10th May, 2017: The Ellen MacArthur Foundation launches today a new initiative that brings together key industry stakeholders to build a circular economy for textiles, starting with clothing. The initiative is supported by a Core Philanthropic Funder, C&A Foundation, Core Corporate Partners H&M and NIKE, Inc, and a consortium of organisations including the Danish Fashion Institute, Fashion for Good, Cradle to Cradle and Mistra Future Fashion. The announcement was made by Dame Ellen MacArthur at the Copenhagen Fashion Summit. Participants in the Circular Fibres Initiative will work together to define a vision for a new global fibres system, which will address the significant drawbacks of the ‘take-make-dispose’ model currently dominating the industry. The new system for textiles will be based on the principles of a circular economy, generating growth that benefits citizens and businesses, while phasing out negative impacts such as waste and pollution – an economy fit for the 21st Century. Textiles is the second global materials flow that the Ellen MacArthur Foundation has focussed on.

 In 2016, the Foundation launched the New Plastics Economy initiative, bringing together key stakeholders including leading businesses across the value chain, city authorities, intergovernmental organisations, scientists, designers and other innovators, to build a plastics system that works. The success of this first initiative, which includes two major reports presented at the Word Economic Forum in Davos, stakeholder workshops and significant media attention, has highlighted the importance of a pre-competitive, collaborative mindset amongst participants. Fibres are an important part of today’s global economy: clothing production has doubled in the last 15 years, with sales of footwear and apparel reaching $1.67 trillion in 2016[1].  Meanwhile consumers keep their clothing for half the time that they did 15 years ago[2]. After use, only around 15% of apparel waste is collected in the US, while the remaining 85% ends up in landfill[3]. This characteristically linear economy, based on extractive and consumptive patterns, puts high demand on land, energy and other resources. 

The production and use of clothing accounts for around 3% of global CO2 emissions[4], and cotton production is now responsible for a quarter of worldwide insecticide use[5]. 

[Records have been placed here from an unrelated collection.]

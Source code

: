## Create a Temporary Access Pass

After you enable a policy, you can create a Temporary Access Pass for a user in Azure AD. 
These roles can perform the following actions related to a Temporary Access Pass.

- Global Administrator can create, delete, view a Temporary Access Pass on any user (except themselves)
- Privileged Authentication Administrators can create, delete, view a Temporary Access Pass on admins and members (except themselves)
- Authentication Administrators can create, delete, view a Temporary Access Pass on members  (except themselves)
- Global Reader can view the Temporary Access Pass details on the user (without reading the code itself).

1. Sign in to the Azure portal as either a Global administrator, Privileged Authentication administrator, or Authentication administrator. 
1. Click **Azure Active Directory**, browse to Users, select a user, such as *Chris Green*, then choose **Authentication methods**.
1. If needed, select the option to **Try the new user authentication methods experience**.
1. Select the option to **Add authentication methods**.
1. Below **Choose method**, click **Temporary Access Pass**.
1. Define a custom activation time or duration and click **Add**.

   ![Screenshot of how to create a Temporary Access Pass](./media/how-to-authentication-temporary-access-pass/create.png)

[1] www.qz.com/889672/sportswear-is-carrying-the-global-apparel-industry 

[2] www.mckinsey.com/business-functions/sustainability-and-resource-productivity/our-insights/style-thats-sustainable-a-new-fast-fashion-formula?cid=sustainability-eml-alt-mip-mck-oth-1610 

[3] www.weardonaterecycle.org 

[4] Energy-related CO2emissions, The Carbon Trust, International Carbon Flows - Clothing (2011)

[5] Yale Environment 360 (2016)   As a first step, the Circular Fibres Initiative will produce, with McKinsey & Co. as Knowledge Partner, an analysis of the textiles industry, mapping how textiles flow around the global economy, and the externalities that arise from the current system. It will explore what a new, circular economy for textiles - one that is restorative and regenerative - could look like, and lay out the steps needed to build it. The Initiative’s first report is due for publication in autumn 2017. “The way we produce, use, and reprocess clothing today is inherently wasteful, and current rising demand increases the negative impacts. The Circular Fibres Initiative aims to catalyse change across the industry by creating an ambitious, fact-based vision for a new global textiles system, underpinned by circular economy principles, that has economic, environmental, and social benefits, and can operate successfully in the long term.

- Dame Ellen MacArthur, Founder, Ellen MacArthur Foundation

 

“At C&A Foundation, we support the production, uptake, and reuse of sustainable fibres. The Circular Fibres Initiative is important because it will establish the shared agenda and deep collaboration needed to shift the apparel industry to regenerative and sustaining business models.”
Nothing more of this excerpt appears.